From: MSN NicknameEagle_wng (Original Message) Sent: 5/18/2005 4:14 AM Prosecutor Decides To Probe Papers After All
By Vladimir Kovalev STAFF WRITER Under pressure from human rights advocates, the City Prosecutor's Office has decided to open a criminal case over anti-Semitic articles printed in newspapers Za Russkoe Delo and Rus Pravoslavnaya.
It had previously rejected opening a criminal case and had decided that a warning to the newspaper's editors was sufficient.
On May 4, City Prosecutor Sergei Zaitsev sent an official letter to the Federation Council saying that an additional examination of the publications would be made.

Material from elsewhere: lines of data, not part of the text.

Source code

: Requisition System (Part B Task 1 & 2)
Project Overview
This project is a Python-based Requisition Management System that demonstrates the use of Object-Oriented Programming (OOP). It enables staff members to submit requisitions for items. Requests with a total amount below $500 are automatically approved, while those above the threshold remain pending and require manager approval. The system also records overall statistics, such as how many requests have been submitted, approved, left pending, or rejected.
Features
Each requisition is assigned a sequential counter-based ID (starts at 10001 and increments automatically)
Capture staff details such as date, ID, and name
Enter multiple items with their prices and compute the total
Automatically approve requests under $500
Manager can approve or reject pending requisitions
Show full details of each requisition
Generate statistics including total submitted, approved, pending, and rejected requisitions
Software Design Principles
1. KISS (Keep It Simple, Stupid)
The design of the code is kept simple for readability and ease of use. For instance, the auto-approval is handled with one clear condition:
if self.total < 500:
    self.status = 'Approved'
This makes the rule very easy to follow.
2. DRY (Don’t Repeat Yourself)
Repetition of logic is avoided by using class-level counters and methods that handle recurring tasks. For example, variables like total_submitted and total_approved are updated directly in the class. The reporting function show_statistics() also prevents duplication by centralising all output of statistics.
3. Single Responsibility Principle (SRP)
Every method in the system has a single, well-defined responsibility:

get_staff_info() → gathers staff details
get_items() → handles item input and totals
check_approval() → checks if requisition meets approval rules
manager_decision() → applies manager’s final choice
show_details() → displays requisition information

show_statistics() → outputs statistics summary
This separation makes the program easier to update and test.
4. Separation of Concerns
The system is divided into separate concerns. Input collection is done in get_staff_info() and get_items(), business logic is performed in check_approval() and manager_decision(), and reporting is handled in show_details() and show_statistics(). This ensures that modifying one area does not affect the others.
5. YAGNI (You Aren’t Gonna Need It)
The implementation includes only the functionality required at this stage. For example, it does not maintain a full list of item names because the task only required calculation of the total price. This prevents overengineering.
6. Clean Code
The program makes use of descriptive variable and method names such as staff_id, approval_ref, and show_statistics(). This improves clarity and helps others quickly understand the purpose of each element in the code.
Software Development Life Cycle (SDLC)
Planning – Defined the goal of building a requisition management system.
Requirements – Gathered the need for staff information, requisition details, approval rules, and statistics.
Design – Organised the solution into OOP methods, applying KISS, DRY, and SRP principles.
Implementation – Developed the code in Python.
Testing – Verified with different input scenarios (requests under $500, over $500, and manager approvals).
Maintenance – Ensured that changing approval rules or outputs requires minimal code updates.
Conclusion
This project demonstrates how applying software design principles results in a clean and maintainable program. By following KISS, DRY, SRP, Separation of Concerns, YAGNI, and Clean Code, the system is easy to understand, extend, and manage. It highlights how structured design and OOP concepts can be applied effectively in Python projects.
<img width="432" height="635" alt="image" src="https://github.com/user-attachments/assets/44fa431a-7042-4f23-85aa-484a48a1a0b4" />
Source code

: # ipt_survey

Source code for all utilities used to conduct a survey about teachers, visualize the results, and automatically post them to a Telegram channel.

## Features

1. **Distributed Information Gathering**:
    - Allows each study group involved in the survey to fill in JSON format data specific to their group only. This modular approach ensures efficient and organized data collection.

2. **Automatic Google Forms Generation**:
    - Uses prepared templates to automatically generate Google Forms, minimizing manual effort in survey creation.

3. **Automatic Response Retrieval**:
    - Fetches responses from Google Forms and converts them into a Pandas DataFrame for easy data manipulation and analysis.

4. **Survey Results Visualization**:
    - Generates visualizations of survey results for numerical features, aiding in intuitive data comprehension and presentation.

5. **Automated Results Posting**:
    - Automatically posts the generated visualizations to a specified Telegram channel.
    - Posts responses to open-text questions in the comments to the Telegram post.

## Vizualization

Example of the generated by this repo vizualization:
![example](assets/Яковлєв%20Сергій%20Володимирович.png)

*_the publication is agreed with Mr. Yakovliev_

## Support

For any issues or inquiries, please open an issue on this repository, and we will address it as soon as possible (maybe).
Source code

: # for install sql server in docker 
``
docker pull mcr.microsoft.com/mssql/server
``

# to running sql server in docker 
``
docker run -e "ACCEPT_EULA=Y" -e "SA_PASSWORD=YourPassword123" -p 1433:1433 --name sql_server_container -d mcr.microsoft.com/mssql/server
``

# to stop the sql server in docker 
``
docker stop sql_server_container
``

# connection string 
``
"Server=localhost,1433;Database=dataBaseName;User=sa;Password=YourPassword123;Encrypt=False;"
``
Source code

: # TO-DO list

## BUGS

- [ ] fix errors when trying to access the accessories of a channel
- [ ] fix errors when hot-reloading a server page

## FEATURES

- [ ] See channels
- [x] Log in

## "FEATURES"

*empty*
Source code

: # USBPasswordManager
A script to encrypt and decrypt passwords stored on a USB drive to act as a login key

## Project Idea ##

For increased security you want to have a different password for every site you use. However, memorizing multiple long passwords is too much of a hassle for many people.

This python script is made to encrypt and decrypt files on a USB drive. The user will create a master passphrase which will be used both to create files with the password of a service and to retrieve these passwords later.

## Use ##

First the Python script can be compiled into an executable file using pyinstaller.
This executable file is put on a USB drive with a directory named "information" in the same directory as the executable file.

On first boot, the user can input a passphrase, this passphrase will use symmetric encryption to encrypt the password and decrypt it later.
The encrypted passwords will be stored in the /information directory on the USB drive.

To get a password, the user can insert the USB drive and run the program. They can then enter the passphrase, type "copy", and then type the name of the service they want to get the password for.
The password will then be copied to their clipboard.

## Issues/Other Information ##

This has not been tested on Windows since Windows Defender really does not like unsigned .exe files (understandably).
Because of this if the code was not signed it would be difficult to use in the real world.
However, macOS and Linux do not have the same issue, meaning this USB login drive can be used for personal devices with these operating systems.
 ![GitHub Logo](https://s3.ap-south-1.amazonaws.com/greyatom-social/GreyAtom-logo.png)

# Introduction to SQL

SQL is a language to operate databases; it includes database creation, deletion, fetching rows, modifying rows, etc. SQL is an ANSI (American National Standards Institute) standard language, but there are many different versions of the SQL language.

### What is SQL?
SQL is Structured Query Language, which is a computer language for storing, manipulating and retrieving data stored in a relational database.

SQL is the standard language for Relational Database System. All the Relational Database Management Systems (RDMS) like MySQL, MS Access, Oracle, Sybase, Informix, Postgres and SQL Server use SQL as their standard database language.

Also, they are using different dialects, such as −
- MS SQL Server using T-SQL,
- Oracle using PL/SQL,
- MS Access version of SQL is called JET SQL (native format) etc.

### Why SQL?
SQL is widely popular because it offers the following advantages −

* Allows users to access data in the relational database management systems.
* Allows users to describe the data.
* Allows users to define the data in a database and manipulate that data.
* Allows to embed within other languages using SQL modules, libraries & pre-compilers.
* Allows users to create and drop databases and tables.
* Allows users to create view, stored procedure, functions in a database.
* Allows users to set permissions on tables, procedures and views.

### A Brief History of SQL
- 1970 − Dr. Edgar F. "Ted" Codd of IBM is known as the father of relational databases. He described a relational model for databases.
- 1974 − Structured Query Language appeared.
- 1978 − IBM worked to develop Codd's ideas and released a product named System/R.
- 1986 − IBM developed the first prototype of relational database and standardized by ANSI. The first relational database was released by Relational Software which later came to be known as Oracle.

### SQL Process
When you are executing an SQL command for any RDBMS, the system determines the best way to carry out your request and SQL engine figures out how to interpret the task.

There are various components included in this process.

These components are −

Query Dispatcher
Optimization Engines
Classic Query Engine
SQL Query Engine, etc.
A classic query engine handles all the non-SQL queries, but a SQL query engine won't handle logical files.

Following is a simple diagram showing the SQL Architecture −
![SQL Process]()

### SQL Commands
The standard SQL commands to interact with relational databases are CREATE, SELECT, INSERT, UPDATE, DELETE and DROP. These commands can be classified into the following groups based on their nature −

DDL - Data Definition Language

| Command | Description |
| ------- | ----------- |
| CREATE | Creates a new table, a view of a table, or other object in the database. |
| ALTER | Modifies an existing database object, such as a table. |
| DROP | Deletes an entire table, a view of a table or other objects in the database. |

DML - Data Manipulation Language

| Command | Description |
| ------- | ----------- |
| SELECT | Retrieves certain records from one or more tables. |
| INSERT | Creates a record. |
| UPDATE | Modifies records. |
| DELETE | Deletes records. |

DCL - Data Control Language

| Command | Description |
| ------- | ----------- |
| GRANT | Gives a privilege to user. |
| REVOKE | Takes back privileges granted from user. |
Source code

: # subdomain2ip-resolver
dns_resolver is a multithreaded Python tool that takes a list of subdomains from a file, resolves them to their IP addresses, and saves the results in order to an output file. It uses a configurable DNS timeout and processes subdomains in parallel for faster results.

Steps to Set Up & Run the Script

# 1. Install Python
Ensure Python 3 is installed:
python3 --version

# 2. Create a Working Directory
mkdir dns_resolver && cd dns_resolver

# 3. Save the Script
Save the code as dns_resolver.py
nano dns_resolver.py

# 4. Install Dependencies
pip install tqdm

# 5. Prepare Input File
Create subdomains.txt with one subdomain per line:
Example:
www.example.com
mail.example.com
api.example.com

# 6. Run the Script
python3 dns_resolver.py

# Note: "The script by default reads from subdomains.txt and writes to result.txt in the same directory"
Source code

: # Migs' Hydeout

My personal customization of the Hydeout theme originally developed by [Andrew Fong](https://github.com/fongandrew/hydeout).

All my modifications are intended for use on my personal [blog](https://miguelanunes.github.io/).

"I annul the decision made on April 22 because it was groundless and return the [investigation] materials for additional examination," Zaitsev wrote.
He told human rights advocates that his office is active in preventing and punishing crimes that are committed on grounds of national hatred. A special group of law enforcement officers has been formed to address the problem, Zaitsev said.
"The group's task is to monitor such crimes in the city, to coordinate the work of law enforcement bodies in their efforts to fight crimes committed on extremist grounds and to form a database of crimes that can be treated as committed on the grounds of national hatred," the prosecutor said.
The City Prosecutor's Office is investigating two criminal cases in relation to extremist publications in newspapers Nashe Otechesvo and Nash Narodny Nablyudatel, whose editors have both been charged with printing material inciting national hatred, the prosecutor said.
In repeated comments to The St. Petersburg Times, the editors of the newspapers keep denying the charges, saying all they have done is analyze historical materials.
The editors felt vindicated by a letter written by deputy city prosecutor Alexander Korsunov in April, which said the publications were not anti-Semitic.
"The articles contain guidelines on how Jewish people behave toward people of other nationalities, which is an attempt to look into this behavior and how it corresponds to the Criminal Code, to draw readers' attention to differences between various beliefs and their historical influence on the development of political situations in the world," Korsunov wrote in April.
Korsunov's letter contradicted an earlier conclusion made in March and signed by himself that said the newspapers should be prosecuted.
Human rights advocates remain skeptical about the motives of the city prosecutor's office and question if it is sincere when it says it wants to end extremism in the media.
"I have information that there are three groups of people working in the regional prosecutor's offices," Yury Vdovin, co-head of the city branch of human rights organization Citizens' Watch, said Friday in a telephone interview.
"One that believes they can use extremists to counter unrest if it suddenly appeared in the country," he said. "The second group shares their views and the third group just wants to hide the facts to make the situation to look better."
"That is why the prosecutor's office is changing its opinion from day to day," he said.